I was wondering how cwltool determines how many cores it has available to distribute to jobs. The only bit to go on that I could find was in cwltool/cwltool/executors.py, where I see a reference to psutil.cpu_count(), but I’m not sure if that sets this usage.
The reason I am asking is that when I submit a Slurm job requesting 1 core, which runs that psutil function, to one of our nodes with 128 cores it returns 128 which is undesirable.
So that’s my main question: if I execute cwltool on a node where Slurm has allocated less cores than the machine has, is cwltool aware of that, or is there any way to check how many cores cwltool thinks it can distribute?
Thanks or the suggestion. We are indeed looking into toil already. One reason for us wanting to limit this with cwltool, besides being able to respect Slurm’s allocation, is that some main steps are rather I/O heavy, but don’t require very many cores. On systems with high core counts, but where we don’t use Slurm, this could then overwhelm our disks, so a “pretend you have 32 cores” system would be useful (I’m also not sure if toil can do that on e.g. singleMachine mode?).
Is there perhaps another way to limit concurrent jobs aside from ad-hoc modification of resource requirements that I simply missed?
You are correct, it gets the core count from psutils.cpu_count(). A cgroups-aware version of that method would certainly be welcome.
The select_resource() method in executors.py uses min(coresMax, max_cores) where max_cores is determined by psutils.cpu_count() to determine the number of cores.
But it sounds like what you really want is a way to limit how many I/O intensive processes are launched at once, because they only use 1 core but you don’t want 128 of them at once. CWL doesn’t currently have a good way to way to do that.
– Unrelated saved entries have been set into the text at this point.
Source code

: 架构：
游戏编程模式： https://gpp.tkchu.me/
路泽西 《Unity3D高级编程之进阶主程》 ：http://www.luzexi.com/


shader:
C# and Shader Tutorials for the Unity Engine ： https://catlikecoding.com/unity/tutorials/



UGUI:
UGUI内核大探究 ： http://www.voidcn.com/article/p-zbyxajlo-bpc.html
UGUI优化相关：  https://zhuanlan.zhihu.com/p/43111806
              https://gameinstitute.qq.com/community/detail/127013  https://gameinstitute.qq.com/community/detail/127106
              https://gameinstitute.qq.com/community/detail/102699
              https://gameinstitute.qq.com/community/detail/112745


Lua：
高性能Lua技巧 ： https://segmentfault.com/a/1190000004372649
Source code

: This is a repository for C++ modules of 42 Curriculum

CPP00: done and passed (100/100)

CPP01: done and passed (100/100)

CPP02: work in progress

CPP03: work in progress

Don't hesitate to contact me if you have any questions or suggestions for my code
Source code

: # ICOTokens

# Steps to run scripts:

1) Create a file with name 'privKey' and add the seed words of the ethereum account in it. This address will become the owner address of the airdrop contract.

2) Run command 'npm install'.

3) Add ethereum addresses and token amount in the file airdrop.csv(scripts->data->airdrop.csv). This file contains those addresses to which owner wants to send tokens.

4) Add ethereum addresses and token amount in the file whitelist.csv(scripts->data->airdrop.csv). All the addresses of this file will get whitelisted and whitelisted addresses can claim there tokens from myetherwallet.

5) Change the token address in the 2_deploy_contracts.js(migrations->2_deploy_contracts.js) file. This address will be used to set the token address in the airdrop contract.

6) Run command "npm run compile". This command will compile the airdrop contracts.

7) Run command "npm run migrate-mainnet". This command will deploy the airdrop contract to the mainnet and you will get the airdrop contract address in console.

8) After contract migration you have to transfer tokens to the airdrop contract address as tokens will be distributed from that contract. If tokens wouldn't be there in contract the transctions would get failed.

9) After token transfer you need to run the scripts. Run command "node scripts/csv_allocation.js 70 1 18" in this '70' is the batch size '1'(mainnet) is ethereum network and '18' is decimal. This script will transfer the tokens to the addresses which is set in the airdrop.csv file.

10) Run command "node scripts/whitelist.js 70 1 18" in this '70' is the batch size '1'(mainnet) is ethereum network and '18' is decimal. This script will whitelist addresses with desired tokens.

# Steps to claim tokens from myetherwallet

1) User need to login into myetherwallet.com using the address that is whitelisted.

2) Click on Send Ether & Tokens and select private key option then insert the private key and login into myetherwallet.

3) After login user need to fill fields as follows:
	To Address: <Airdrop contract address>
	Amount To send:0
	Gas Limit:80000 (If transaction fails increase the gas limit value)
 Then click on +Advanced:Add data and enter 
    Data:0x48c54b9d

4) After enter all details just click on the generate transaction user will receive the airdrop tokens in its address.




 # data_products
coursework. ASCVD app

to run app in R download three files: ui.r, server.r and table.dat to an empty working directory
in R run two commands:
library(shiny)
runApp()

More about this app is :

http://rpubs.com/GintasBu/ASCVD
I’ve encountered a similar issue with workflows that download from an external resource, where sending too many requests overwhelms the resource (or you get throttled because you’re asking for too much at once), so I definitely see the need.
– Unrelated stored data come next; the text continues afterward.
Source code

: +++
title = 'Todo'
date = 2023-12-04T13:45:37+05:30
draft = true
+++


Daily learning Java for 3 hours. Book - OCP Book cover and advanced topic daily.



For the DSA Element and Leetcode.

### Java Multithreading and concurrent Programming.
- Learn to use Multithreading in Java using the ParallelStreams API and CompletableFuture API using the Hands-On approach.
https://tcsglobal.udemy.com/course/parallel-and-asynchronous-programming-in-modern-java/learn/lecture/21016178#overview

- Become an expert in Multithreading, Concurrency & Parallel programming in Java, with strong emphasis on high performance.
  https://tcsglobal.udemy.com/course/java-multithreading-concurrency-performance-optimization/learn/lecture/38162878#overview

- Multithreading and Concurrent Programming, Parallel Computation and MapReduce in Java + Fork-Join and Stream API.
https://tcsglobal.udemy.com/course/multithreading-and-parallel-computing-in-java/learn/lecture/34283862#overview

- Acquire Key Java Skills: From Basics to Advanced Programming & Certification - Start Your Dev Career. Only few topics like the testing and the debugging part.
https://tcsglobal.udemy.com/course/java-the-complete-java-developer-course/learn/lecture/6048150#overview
I have a couple of ideas for CWL features that would here here. One would be an option specifically for scattering that limits the number of parallel scatter steps. Another idea is for generic resources that act like semaphores, where a workflow step can only start once it is able able to acquire a resource.
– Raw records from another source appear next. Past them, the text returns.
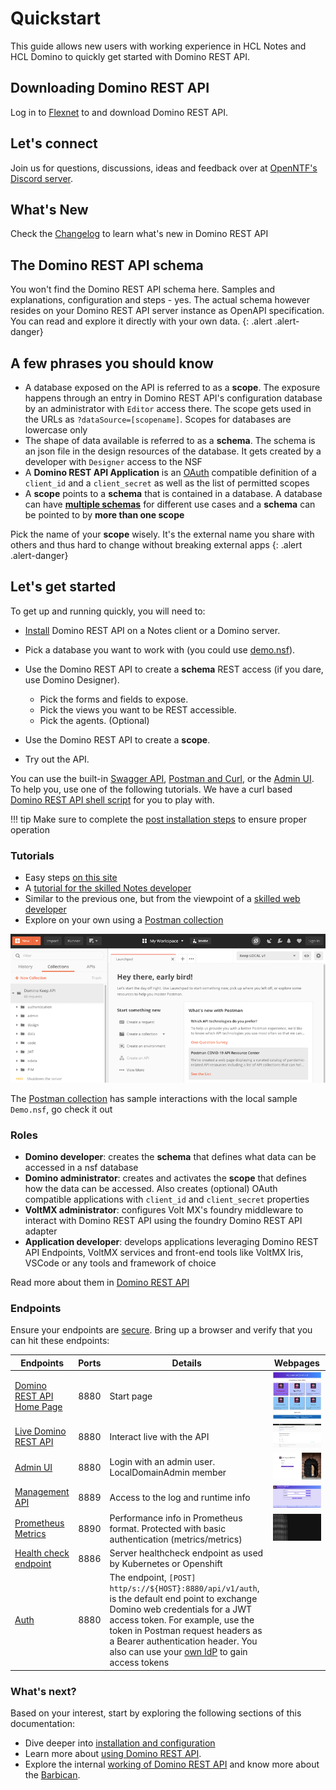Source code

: # Quickstart

This guide allows new users with working experience in HCL Notes and HCL Domino to quickly get started with Domino REST API.

## Downloading Domino REST API

Log in to [Flexnet](https://hclsoftware.flexnetoperations.com/) to and download Domino REST API.

## Let's connect

Join us for questions, discussions, ideas and feedback over at [OpenNTF's Discord server](https://discord.com/invite/jmRHpDRnH4).

## What's New

Check the [Changelog](../references/changelog) to learn what's new in Domino REST API

## The Domino REST API schema

You won't find the Domino REST API schema here. Samples and explanations, configuration and steps - yes. The actual schema however resides on your Domino REST API server instance as OpenAPI specification. You can read and explore it directly with your own data.
{: .alert .alert-danger}

## A few phrases you should know

- A database exposed on the API is referred to as a **scope**. The exposure happens through an entry in Domino REST API's configuration database by an administrator with `Editor` access there. The scope gets used in the URLs as `?dataSource=[scopename]`. Scopes for databases are lowercase only
- The shape of data available is referred to as a **schema**. The schema is an json file in the design resources of the database. It gets created by a developer with `Designer` access to the NSF
- A **Domino REST API Application** is an [OAuth](https://oauth.net/) compatible definition of a `client_id` and a `client_secret` as well as the list of permitted scopes
- A **scope** points to a **schema** that is contained in a database. A database can have [**multiple schemas**](../assets/images/KeepSchemaToApp.png) for different use cases and a **schema** can be pointed to by **more than one scope**

Pick the name of your **scope** wisely. It's the external name you share with others and thus hard to change without breaking external apps
{: .alert .alert-danger}

## Let's get started

To get up and running quickly, you will need to:

- [Install](../tutorial/installconfig/index.md) Domino REST API on a Notes client or a Domino server.
- Pick a database you want to work with (you could use [demo.nsf](../references/downloads.md)).
- Use the Domino REST API to create a **schema** REST access (if you dare, use Domino Designer).

  - Pick the forms and fields to expose.
  - Pick the views you want to be REST accessible.
  - Pick the agents. (Optional)

- Use the Domino REST API to create a **scope**.
- Try out the API.

You can use the built-in [Swagger API](../tutorial/swagger.md), [Postman and Curl](../tutorial/postmancurl.md), or the [Admin UI](../tutorial/adminui.md). To help you, use one of the following tutorials. We have a curl based [Domino REST API shell script](../references/downloads.md) for you to play with.

<!-- prettier-ignore -->
!!! tip
    Make sure to complete the [post installation steps](../tutorial/installconfig/postinstallation.md) to ensure proper operation

### Tutorials

- Easy steps [on this site](../tutorial/index.md)
- A [tutorial for the skilled Notes developer](https://opensource.hcltechsw.com/domino-keep-tutorials/pages/todo/index)
- Similar to the previous one, but from the viewpoint of a [skilled web developer](https://opensource.hcltechsw.com/domino-keep-tutorials/pages/domino-new/index#pre-requisites)
- Explore on your own using a [Postman collection](../references/downloads.md)

![OpenAPI](../assets/images/postman.png)

The [Postman collection](../references/downloads.md) has sample interactions with the local sample `Demo.nsf`, go check it out

### Roles

- **Domino developer**: creates the **schema** that defines what data can be accessed in a nsf database
- **Domino administrator**: creates and activates the **scope** that defines how the data can be accessed. Also creates (optional) OAuth compatible applications with `client_id` and `client_secret` properties
- **VoltMX administrator**: configures Volt MX's foundry middleware to interact with Domino REST API using the foundry Domino REST API adapter
- **Application developer**: develops applications leveraging Domino REST API Endpoints, VoltMX services and front-end tools like VoltMX Iris, VSCode or any tools and framework of choice

Read more about them in [Domino REST API](../references/usingdominorestapi/roles.md)

### Endpoints

Ensure your endpoints are [secure](../topicguides/securingKEEPEndpoints.md).
Bring up a browser and verify that you can hit these endpoints:

| Endpoints                                                                                             | Ports | Details                                                                                                                                                                                                                                                                                                                               | Webpages                                                      |
| ----------------------------------------------------------------------------------------------------- | ----- | ------------------------------------------------------------------------------------------------------------------------------------------------------------------------------------------------------------------------------------------------------------------------------------------------------------------------------------- | ------------------------------------------------------------- |
| [Domino REST API Home Page](http://localhost:8880/)                                                   | 8880  | Start page                                                                                                                                                                                                                                                                                                                            | ![StartPage](../assets/images/startpage.png)                  |
| [Live Domino REST API](http://localhost:8880/openapi/index.html?url=/api/v1/schema/openapi.core.json) | 8880  | Interact live with the API                                                                                                                                                                                                                                                                                                            | ![OpenAPI](../assets/images/OpenAPI.png)                      |
| [Admin UI](http://localhost:8880/admin/ui/)                                                           | 8880  | Login with an admin user. LocalDomainAdmin member                                                                                                                                                                                                                                                                                     | ![Admin Login](../assets/images/AdminLogin.png)               |
| [Management API](http://localhost:8889/)                                                              | 8889  | Access to the log and runtime info                                                                                                                                                                                                                                                                                                    | ![Server Info](../assets/images/ServerInfo.png)               |
| [Prometheus Metrics](http://localhost:8890/)                                                          | 8890  | Performance info in Prometheus format. Protected with basic authentication (metrics/metrics)                                                                                                                                                                                                                                          | ![Performance Metris](../assets/images/PrometheusMetrics.png) |
| [Health check endpoint](http://localhost:8886/)                                                       | 8886  | Server healthcheck endpoint as used by Kubernetes or Openshift                                                                                                                                                                                                                                                                        |
| [Auth](http://localhost:8880/api/v1/auth)                                                             | 8880  | The endpoint, `[POST] http/s://${HOST}:8880/api/v1/auth`, is the default end point to exchange Domino web credentials for a JWT access token. For example, use the token in Postman request headers as a Bearer authentication header. You also can use your [own IdP](../howto/IdP/configuringIdentityProvider.md) to gain access tokens |

### What's next?

Based on your interest, start by exploring the following sections of this documentation:

- Dive deeper into [installation and configuration](../tutorial/installconfig/index.md)
- Learn more about [using Domino REST API](../references/usingdominorestapi/index.md).
- Explore the internal [working of Domino REST API](../topicguides/howkeepworks.md) and know more about the [Barbican](../topicguides/barbican.md).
There is psutil.Process().cpu_affinity() which returns a list of available CPUs. I am not sure if it’s a completely clean way however, as while on my laptop it seems to ignore hyper threads and respect things like taskset on other machines, on this particular cluster it seems to include the hyper threads regardless as the list is six long when requesting 3 cores, for example. I don’t know if that is specific to this cluster though.
But it sounds like what you really want is a way to limit how many I/O intensive processes are launched at once, because they only use 1 core but you don’t want 128 of them at once. CWL doesn’t currently have a good way to way to do that.
The processes can scale with cores, to a certain extent, but too many of them running simultaneously slows it down beyond the gain of running them in parallel. So indeed as you say it’s more that we are looking for a way to limit the number of simultaneous jobs.
One would be an option specifically for scattering that limits the number of parallel scatter steps.
I like the sound of such an option! That sounds like it could give easy and fine-grained control without interfering much with the default behaviour.